▶ [Problem description] Retrieve every line from the records in which the word "STPH" occurs.

Data records:
▶
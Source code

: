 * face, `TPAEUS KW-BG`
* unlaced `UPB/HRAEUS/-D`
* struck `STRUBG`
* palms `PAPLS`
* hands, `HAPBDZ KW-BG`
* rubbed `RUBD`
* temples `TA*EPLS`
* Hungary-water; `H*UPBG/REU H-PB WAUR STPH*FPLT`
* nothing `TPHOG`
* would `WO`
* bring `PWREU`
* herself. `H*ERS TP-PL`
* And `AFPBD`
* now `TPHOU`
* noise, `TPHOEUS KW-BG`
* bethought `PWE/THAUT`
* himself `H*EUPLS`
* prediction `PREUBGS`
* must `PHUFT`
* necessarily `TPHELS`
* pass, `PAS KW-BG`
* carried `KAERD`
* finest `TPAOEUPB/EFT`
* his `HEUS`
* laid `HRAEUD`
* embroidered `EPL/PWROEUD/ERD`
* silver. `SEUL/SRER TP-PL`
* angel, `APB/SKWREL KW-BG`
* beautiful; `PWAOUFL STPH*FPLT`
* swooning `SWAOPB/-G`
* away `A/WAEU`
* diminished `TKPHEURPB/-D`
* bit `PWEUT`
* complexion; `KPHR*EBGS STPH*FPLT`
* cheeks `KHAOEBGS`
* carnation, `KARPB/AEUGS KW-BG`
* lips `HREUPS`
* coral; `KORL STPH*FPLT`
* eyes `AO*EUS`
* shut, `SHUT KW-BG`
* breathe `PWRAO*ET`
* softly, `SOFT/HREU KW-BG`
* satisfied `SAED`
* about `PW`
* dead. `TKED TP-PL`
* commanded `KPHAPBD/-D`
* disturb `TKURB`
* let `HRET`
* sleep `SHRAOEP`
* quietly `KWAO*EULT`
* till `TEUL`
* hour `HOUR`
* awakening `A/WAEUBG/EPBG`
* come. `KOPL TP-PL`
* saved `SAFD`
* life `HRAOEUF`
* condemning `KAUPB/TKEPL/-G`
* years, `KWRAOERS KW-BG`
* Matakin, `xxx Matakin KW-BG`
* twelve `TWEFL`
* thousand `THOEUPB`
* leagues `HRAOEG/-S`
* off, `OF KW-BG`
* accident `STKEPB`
◀
▶ [Exercise answer]
* Hungary-water; `H*UPBG/REU H-PB WAUR STPH*FPLT`
* beautiful; `PWAOUFL STPH*FPLT`
* complexion; `KPHR*EBGS STPH*FPLT`
* coral; `KORL STPH*FPLT`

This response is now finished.